┌────────

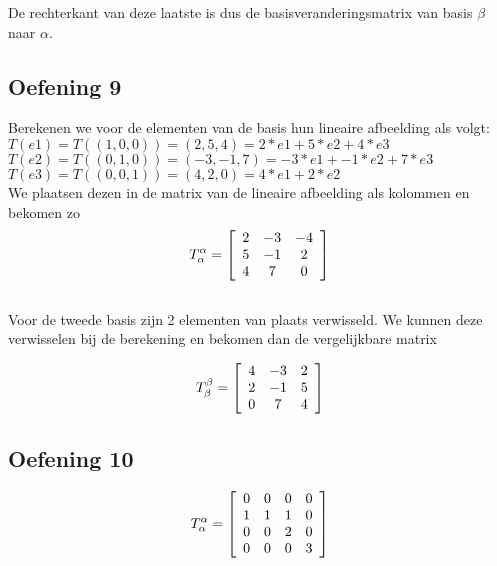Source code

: \documentclass[lineaire_algebra_oplossingen.tex]{subfiles}
\begin{document}
De rechterkant van deze laatste is dus de basisveranderingsmatrix van basis $\beta$ naar $\alpha$.

\subsection{Oefening 9}

Berekenen we voor de elementen van de basis hun lineaire afbeelding als volgt:\\

$T(e1) = T( (1,0,0) ) = (2,5,4) = 2 * e1 + 5 * e2 + 4 * e3$\\

$T(e2) = T( (0,1,0) ) = (-3,-1,7) = -3 * e1 + -1 * e2 + 7 * e3$\\

$T(e3) = T( (0,0,1) ) = (4,2,0) = 4 * e1 + 2 * e2$\\

We plaatsen dezen in de matrix van de lineaire afbeelding als kolommen en bekomen zo\\

\[
T^{\alpha}_{\alpha} =
\left[
\begin{array}{c c c}
2 & -3 & -4\\
5 & -1 & 2\\
4 & 7 & 0
\end{array}
\right]
\]\\

Voor de tweede basis zijn 2 elementen van plaats verwisseld. We kunnen deze verwisselen bij de berekening en bekomen dan de vergelijkbare matrix

\[
T^{\beta}_{\beta} =
\left[
\begin{array}{c c c}
4 & -3 & 2\\
2 & -1 & 5\\
0 & 7 & 4
\end{array}
\right]
\]


\subsection{Oefening 10}

\[
T^{\alpha}_{\alpha} =
\left[
\begin{array}{c c c c}
0 & 0 & 0 & 0\\
1 & 1 & 1 & 0\\
0 & 0 & 2 & 0\\
0 & 0 & 0 & 3
\end{array}
\right]
\]\\
\end{document}
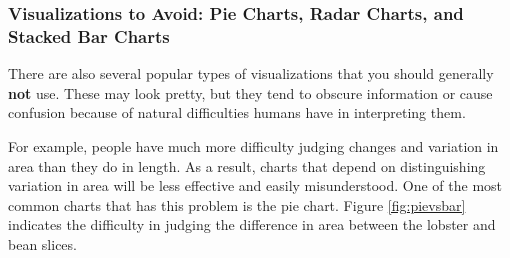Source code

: \subsubsection*{Visualizations to Avoid: Pie Charts, Radar Charts, and Stacked Bar Charts}
There are also several popular types of visualizations that you should generally \textbf{not} use.  These may look pretty, but they tend to obscure information or cause confusion because of natural difficulties humans have in interpreting them.

For example, people have much more difficulty judging changes and variation in area than they do in length.  
As a result, charts that depend on distinguishing variation in area will be less effective and easily misunderstood.  One of the most common charts that has this problem is the pie chart. Figure \ref{fig:pievsbar} indicates the difficulty in judging the difference in area between the lobster and bean slices.

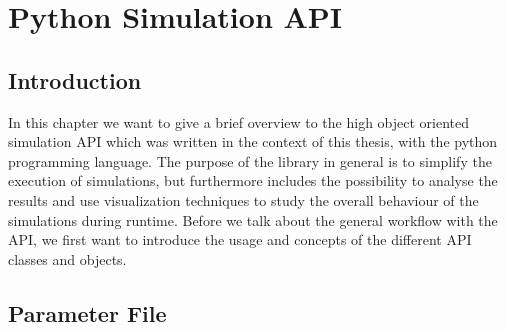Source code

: \chapter{Python Simulation API}

\section{Introduction}

In this chapter we want to give a brief overview to the high object oriented simulation API which
was written in the context of this thesis, with the python programming language.
The purpose of the library in general is to simplify the execution of simulations, but furthermore
includes the possibility to analyse the results and use visualization techniques to study the overall
behaviour of the simulations during runtime.
Before we talk about the general workflow with the API, we first want to introduce the usage
and concepts of the different API classes and objects.

\section{Parameter File}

└────────

TASK INSTRUCTIONS
Could you return exactly the lines above from the line with "was written in" to the line with "includes the possibility", both included, and nothing else?

ANSWER FOR THIS EXERCISE
was written in the context of this thesis, with the python programming language.
The purpose of the library in general is to simplify the execution of simulations, but furthermore
includes the possibility to analyse the results and use visualization techniques to study the overall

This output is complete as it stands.